Welsh councils face 1.4% grant cut next year

23 Nov 10
Welsh councils will have to grapple with a 1.4% cut in grant funding next year, after the three-year local government settlement was announced today.

By Vivienne Russell

23 November 2010

Welsh councils will have to grapple with a 1.4% cut in grant funding next year, after the three-year local government settlement was announced today.

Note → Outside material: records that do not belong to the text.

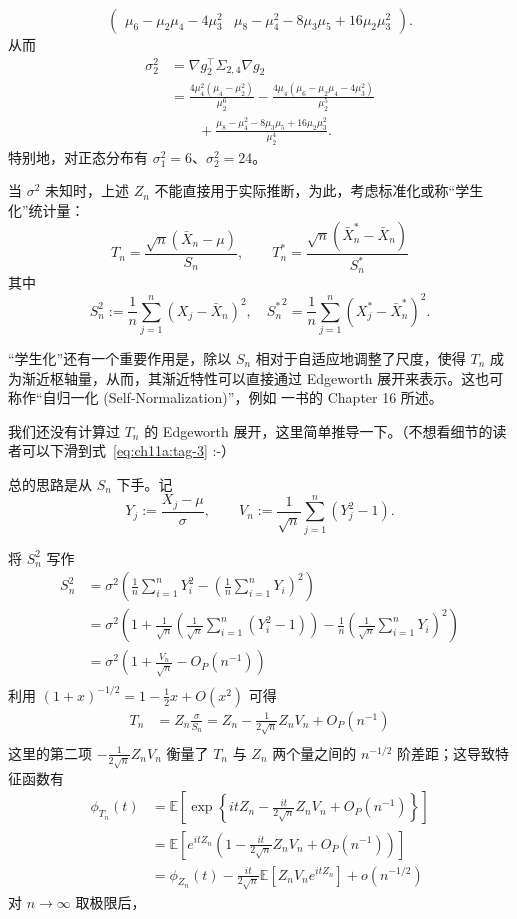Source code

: \begin{corollary*}
\begin{itemize}
\[\begin{pmatrix}
  \mu_6-\mu_2\mu_4-4\mu_3^2 &
  \mu_8-\mu_4^2-8\mu_3\mu_5+16\mu_2\mu_3^2
  \end{pmatrix}.
  \]
  从而
  \[
  \begin{aligned}
  \sigma_2^2
  &=\nabla g_2^{\top}\Sigma_{2,4}\nabla g_2\\
  &=\frac{4\mu_4^2(\mu_4-\mu_2^2)}{\mu_2^6}
   -\frac{4\mu_4(\mu_6-\mu_2\mu_4-4\mu_3^2)}{\mu_2^5}\\
  &\qquad
   +\frac{\mu_8-\mu_4^2-8\mu_3\mu_5+16\mu_2\mu_3^2}{\mu_2^4}.
  \end{aligned}
  \]
  特别地，对正态分布有 $\sigma_1^2=6$、$\sigma_2^2=24$。
\end{itemize}
\end{corollary*}

当 $\sigma^2$ 未知时，上述 $Z_n$ 不能直接用于实际推断，为此，考虑标准化或称``学生化''统计量：
\[T_n=\frac{\sqrt{n}(\bar{X}_n-\mu)}{S_n},\qquad T_n^*=\frac{\sqrt{n}(\bar{X}_n^*-\bar{X}_n)}{S_n^*}\]
其中
\[
S^2_n:=\frac1n\sum_{j=1}^n(X_j-\bar X_n)^2,\quad {S_n^*}^2= \frac1n\sum_{j=1}^n(X_j^*-\bar{X}_n^*)^2.
\]

``学生化''还有一个重要作用是，除以 $S_n$ 相对于自适应地调整了尺度，使得 $T_n$ 成为渐近枢轴量，从而，其渐近特性可以直接通过 Edgeworth 展开来表示。这也可称作``自归一化 (Self-Normalization)''，例如 \cite{delapena2009} 一书的 Chapter 16 所述。

我们还没有计算过 $T_n$ 的 Edgeworth 展开，这里简单推导一下。（不想看细节的读者可以下滑到式~\eqref{eq:ch11a:tag-3} :-）

总的思路是从 $S_n$ 下手。记
\[
Y_j:=\frac{X_j-\mu}{\sigma},\qquad V_n:=\frac1{\sqrt n}\sum_{j=1}^n(Y_j^2-1).
\]

将 $S_n^2$ 写作
\[\begin{aligned} S_n^2 &=\sigma^2\left(\frac1n\sum_{i=1}^n Y_i^2-\left(\frac1n\sum_{i=1}^n Y_i\right)^2\right) \\ &=\sigma^2\left(1+\frac{1}{\sqrt n}\left(\frac1{\sqrt n}\sum_{i=1}^n(Y_i^2-1)\right)-\frac1n\left(\frac1{\sqrt n}\sum_{i=1}^n Y_i\right)^2\right) \\ &=\sigma^2\left(1+\frac{V_n}{\sqrt n}-O_P(n^{-1})\right) \\  \end{aligned}\]
利用 $(1+x)^{-1/2}=1-\frac12 x+O(x^2)$ 可得
\[\begin{aligned} T_n&=Z_n\frac{\sigma}{S_n}=Z_n-\frac{1}{2\sqrt n}Z_nV_n+O_P(n^{-1})\\  \end{aligned}\]
这里的第二项 $-\frac1{2\sqrt n}Z_nV_n$ 衡量了 $T_n$ 与 $Z_n$ 两个量之间的 $n^{-1/2}$ 阶差距；这导致特征函数有
\[\begin{aligned} \phi_{T_n}(t)&=\mathbb E\left[\exp\left\{it Z_n-\frac{it}{2\sqrt n}Z_nV_n+O_P(n^{-1})\right\}\right]\\ &=\mathbb E\left[e^{itZ_n}\left(1-\frac{it}{2\sqrt n}Z_nV_n+O_P(n^{-1})\right)\right]\\ &=\phi_{Z_n}(t)-\frac{it}{2\sqrt n}\mathbb E[Z_nV_n e^{itZ_n}]+o(n^{-1/2}) \end{aligned}\]
对 $n\to\infty$ 取极限后，

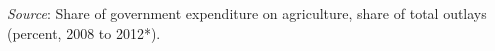 \footnotebar
\textit{Source}: Share of government expenditure on agriculture, share of total outlays (percent,
2008 to 2012*). 

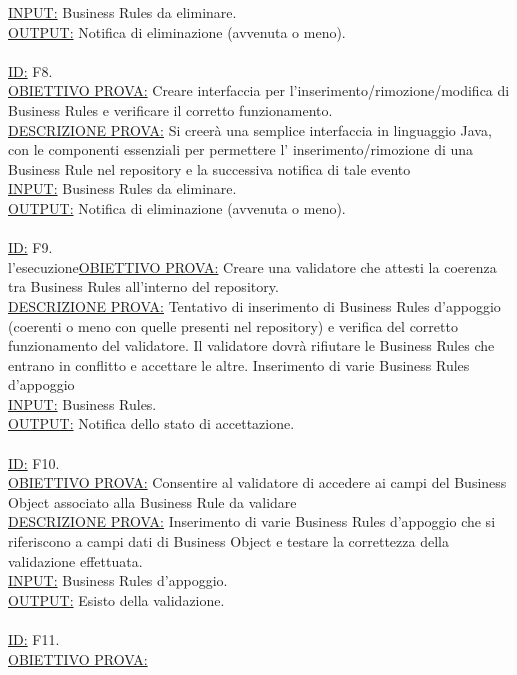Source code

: \documentclass[11pt,titlepage,a4paper]{report}
\begin{document}
\underline{INPUT:} Business Rules da eliminare.\\
\underline{OUTPUT:} Notifica di eliminazione (avvenuta o meno).\\
\\
\underline{ID:} F8.\\
\underline{OBIETTIVO PROVA:} Creare interfaccia per l'inserimento/rimozione/modifica di Business Rules e verificare il corretto funzionamento. \\
\underline{DESCRIZIONE PROVA:} Si creer\`a  una semplice interfaccia in linguaggio Java, con le componenti essenziali per permettere l' inserimento/rimozione di una Business Rule nel repository e la successiva notifica di tale evento\\
\underline{INPUT:} Business Rules da eliminare.\\
\underline{OUTPUT:} Notifica di eliminazione (avvenuta o meno).\\
\\
\underline{ID:} F9.\\
l'esecuzione\underline{OBIETTIVO PROVA:} Creare una validatore che attesti la coerenza tra Business Rules all'interno del repository. \\
\underline{DESCRIZIONE PROVA:} Tentativo di inserimento di Business Rules d'appoggio (coerenti o meno con quelle presenti nel repository) e verifica del corretto funzionamento del validatore. Il validatore dovr\`a rifiutare le Business Rules che entrano in conflitto e accettare le altre. Inserimento di varie Business Rules d'appoggio\\
\underline{INPUT:} Business Rules. \\
\underline{OUTPUT:} Notifica dello stato di accettazione. \\
\\
\underline{ID:} F10.\\
\underline{OBIETTIVO PROVA:} Consentire al validatore di accedere ai campi del Business Object associato alla Business Rule da validare\\
\underline{DESCRIZIONE PROVA:} Inserimento di varie Business Rules d'appoggio che si riferiscono a campi dati di Business Object e testare la correttezza della validazione effettuata.\\
\underline{INPUT:} Business Rules d'appoggio. \\
\underline{OUTPUT:} Esisto della validazione. \\
\\
\underline{ID:} F11.\\
\underline{OBIETTIVO PROVA:} \\
\end{document}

But Wales’ 22 local authorities can look forward to small cash increases in years two and three of the settlement.

 
Setting out details of revenue support grant allocations, Welsh local government minister Carl Sargeant said: ‘I am increasing the cash funding of local authorities over the three-year period. This is in stark contrast to the position in England where local government core funding shows a decrease of 2.3% on a like-for-like basis.’
 
The 1.4% decrease next year means the grant settlement will be just over £4bn. But over the next two years it will rise by 0.2% and 1.3% respectively in cash terms.
 
But the Welsh Local Government Association pointed out that grant funding is set to fall by 6.7% in real terms over the three-year period, despite small cash increases. The 1.4% cash cut for next year is equivalent to 3.3% in real terms. The WLGA also highlighted cuts to capital spending, set to fall by 14% next year, with further reductions expected to follow.
 
WLGA leader John Davies said: ‘There is no doubt that councils will struggle to bridge the gap between the budget cut and their rising costs and increasing demands for services.’
 
Within the three-year settlement, £32m is being made available to help councils fund council tax freezes should they wish. This is equivalent to the amount the UK government has set aside to fund a council tax freeze in England.
 
Sargeant said: ‘Whilst I am providing equivalent funding, I will be allowing local authorities to determine themselves whether they wish to use this funding for the purposes of freezing council tax or whether they will spend this on services. It will be for each local authority to justify their decision on this to their citizens.
 
In addition, the settlement provided extra protection for schools and social services, in line with commitments given by Welsh First Minister Carwyn Jones.
 
Education funding in Wales will increase by around £61m over the three-year settlement period. An additional £35m will help local government meet the extra pressures on social services for children and older people.
 
The local government minister also announced that he has commissioned a review to examine the best configuration for service provision in Wales. Initial findings will be reported early next year.
 
Sargeant said: ‘The challenge of delivering good quality services for less money continues. Whilst there is heartening evidence of increasing cross-service and cross-authority collaboration, local authorities need to be more ambitious in the scale and pace of change if they are to meet the financial challenges that face them.
 
‘The settlement is a catalyst for further improvement.’
 
On council tax, the WLGA said Welsh councils were ‘hugely conscious’ of the struggle people faced to make ends meet. ‘Councils will do their utmost to bear down on costs and seek efficiencies, showing the same responsibility which last year led to the lowest average council tax rises since [the tax’s] inception in 1993,’ Davies said.
 
WLGA finance spokesman Rodney Berman added: ‘Although this is probably as good an outcome as we could have expected in the current climate, it remains the most difficult settlement for local government in many years. Councils will be particularly concerned about the impact of capital cuts on infrastructure plans.’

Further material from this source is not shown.